Biometrics Offers Advantages and Controversy
Biometrics is a high tech word for an old concept: how we go about recognizing one another. Biometric authentication uses automated methods based on physical characteristics or behavioral traits for human recognition. Examples of biometrics include iris and retina scanning, digitized fingerprints, hand geometry and speaker recognition.
Biometric authentication offers advantages over current security practices. Unlike keys and tokens, biometrics are never lost or stolen. Unlike passwords and PINs, biometrics cannot be forgotten. Because of their security, speed, efficiency and convenience, biometric authentication systems might soon become the standard for access control.
Biometrics is not without controversy, however. Many fear that the government could use biometrics to track and monitor Americans in everyday transactions. This "Big Brother" concern relates to informational privacy, or a citizen's ability to control information about himself. Others believe that biometrics are stigmatizing. A small minority voices religious objections to the technology's use.

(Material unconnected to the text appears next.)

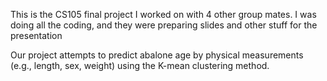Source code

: This is the CS105 final project I worked on with 4 other group mates. I was doing all the coding, and they were preparing slides and other stuff for the presentation 


Our project attempts to predict abalone age by physical measurements (e.g., length, sex, weight) using the K-mean clustering method.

The Army's Use of Biometrics
The Army can use biometric technology in many ways. During wartime, the Army's dependence on information as a tactical and strategic asset requires control over battlefield networks. Logistics flows, weapon systems, and intelligence could benefit from biometric technology, particularly with the "Digitized Army" of the 21st Century. During peacetime, the Army has to control access to secured facilities, computer and office systems, and classified information. The Army also manages many huge human services that require efficiency, security, and convenience. Biometric technology could be used to improve these peacetime functions. Given these potential applications, Congress appropriated $15 million for the Army to assess biometrics.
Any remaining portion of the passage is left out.